Where a line of the listing below includes the word "WFibHom", reproduce that line.

*THE INPUT*.
..........
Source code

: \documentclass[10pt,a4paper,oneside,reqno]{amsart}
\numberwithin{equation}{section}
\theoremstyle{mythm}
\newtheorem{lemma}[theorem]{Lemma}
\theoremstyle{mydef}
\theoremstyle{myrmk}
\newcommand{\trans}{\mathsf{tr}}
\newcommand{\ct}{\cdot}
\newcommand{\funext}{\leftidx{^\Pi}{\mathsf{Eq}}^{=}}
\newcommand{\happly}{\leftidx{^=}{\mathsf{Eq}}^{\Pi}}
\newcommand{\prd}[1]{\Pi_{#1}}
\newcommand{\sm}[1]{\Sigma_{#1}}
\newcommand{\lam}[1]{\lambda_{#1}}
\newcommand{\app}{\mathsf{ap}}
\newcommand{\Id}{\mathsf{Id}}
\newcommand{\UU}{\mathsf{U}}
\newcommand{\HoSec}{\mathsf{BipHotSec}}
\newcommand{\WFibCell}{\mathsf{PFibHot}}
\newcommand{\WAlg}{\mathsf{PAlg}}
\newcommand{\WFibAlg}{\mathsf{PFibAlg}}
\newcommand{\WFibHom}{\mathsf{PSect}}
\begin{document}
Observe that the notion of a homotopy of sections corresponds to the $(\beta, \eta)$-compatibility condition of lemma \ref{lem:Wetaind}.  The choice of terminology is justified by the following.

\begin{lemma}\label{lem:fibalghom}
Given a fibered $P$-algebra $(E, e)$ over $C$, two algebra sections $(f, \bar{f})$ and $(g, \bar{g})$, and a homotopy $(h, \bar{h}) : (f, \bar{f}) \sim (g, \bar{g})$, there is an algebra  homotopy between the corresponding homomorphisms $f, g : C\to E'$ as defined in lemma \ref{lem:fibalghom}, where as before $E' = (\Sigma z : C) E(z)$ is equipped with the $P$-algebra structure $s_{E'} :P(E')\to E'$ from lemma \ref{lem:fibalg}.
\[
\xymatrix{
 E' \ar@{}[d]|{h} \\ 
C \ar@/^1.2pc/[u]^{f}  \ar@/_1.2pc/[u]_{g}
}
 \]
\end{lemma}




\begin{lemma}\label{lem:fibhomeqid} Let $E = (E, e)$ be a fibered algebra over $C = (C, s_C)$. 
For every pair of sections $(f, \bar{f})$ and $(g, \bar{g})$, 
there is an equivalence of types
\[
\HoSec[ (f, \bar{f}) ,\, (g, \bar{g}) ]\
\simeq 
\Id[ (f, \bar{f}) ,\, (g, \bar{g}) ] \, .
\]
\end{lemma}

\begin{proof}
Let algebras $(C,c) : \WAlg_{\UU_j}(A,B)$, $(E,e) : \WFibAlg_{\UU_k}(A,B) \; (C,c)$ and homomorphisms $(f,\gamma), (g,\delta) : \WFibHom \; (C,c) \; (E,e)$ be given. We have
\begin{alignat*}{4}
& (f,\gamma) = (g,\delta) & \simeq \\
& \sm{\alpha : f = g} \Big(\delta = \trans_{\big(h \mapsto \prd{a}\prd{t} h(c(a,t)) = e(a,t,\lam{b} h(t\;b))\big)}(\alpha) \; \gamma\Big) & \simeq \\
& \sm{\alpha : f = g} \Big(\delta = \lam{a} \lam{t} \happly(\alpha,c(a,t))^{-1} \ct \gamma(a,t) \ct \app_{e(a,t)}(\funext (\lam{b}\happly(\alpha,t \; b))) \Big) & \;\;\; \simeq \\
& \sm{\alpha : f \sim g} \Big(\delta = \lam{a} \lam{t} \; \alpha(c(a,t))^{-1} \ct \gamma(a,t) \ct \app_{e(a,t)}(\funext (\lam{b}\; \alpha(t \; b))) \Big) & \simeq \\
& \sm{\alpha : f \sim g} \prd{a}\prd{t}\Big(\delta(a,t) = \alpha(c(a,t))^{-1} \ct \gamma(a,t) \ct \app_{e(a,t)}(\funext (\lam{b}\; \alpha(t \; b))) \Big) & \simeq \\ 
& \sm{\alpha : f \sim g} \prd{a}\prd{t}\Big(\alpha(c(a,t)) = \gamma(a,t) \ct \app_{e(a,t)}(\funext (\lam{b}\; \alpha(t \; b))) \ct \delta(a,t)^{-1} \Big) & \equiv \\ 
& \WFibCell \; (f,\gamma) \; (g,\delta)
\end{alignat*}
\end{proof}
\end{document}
..........
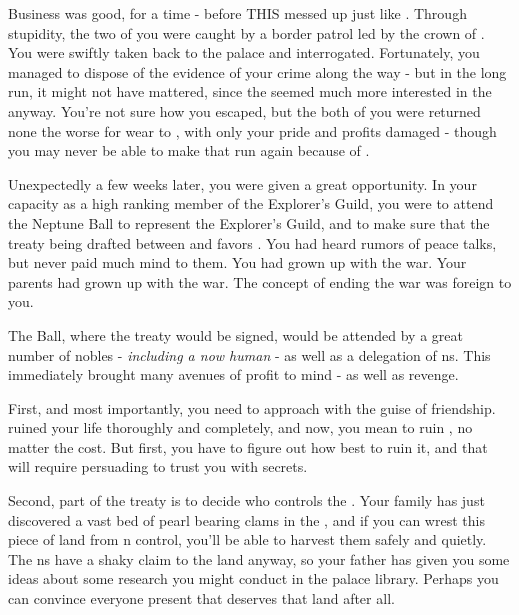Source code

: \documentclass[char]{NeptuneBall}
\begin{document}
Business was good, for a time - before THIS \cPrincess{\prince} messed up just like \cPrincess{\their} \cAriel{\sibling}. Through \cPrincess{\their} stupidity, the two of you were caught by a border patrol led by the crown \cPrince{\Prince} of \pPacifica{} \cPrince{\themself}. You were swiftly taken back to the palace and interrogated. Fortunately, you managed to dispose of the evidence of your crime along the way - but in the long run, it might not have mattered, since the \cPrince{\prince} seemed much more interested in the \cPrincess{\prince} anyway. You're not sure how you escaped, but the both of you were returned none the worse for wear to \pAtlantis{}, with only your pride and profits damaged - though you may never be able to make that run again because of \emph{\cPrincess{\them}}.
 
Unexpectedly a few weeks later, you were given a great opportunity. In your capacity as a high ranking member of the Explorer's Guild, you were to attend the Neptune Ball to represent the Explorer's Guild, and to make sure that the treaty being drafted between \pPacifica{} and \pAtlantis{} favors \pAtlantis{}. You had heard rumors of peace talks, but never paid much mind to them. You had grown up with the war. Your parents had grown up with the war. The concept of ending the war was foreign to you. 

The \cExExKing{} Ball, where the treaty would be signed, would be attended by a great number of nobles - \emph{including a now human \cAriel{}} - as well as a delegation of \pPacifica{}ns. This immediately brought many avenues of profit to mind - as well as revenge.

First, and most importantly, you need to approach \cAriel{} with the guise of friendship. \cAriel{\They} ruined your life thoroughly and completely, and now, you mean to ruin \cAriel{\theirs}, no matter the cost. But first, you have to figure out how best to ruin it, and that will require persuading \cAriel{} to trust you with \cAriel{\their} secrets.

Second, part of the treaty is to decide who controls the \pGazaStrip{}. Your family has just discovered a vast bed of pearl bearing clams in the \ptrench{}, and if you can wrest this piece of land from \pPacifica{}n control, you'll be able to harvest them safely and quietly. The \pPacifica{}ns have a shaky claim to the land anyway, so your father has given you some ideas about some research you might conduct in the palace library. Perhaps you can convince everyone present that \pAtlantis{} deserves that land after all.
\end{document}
..........
*ANSWER TO THIS TASK*.
\newcommand{\WFibHom}{\mathsf{PSect}}
Let algebras $(C,c) : \WAlg_{\UU_j}(A,B)$, $(E,e) : \WFibAlg_{\UU_k}(A,B) \; (C,c)$ and homomorphisms $(f,\gamma), (g,\delta) : \WFibHom \; (C,c) \; (E,e)$ be given. We have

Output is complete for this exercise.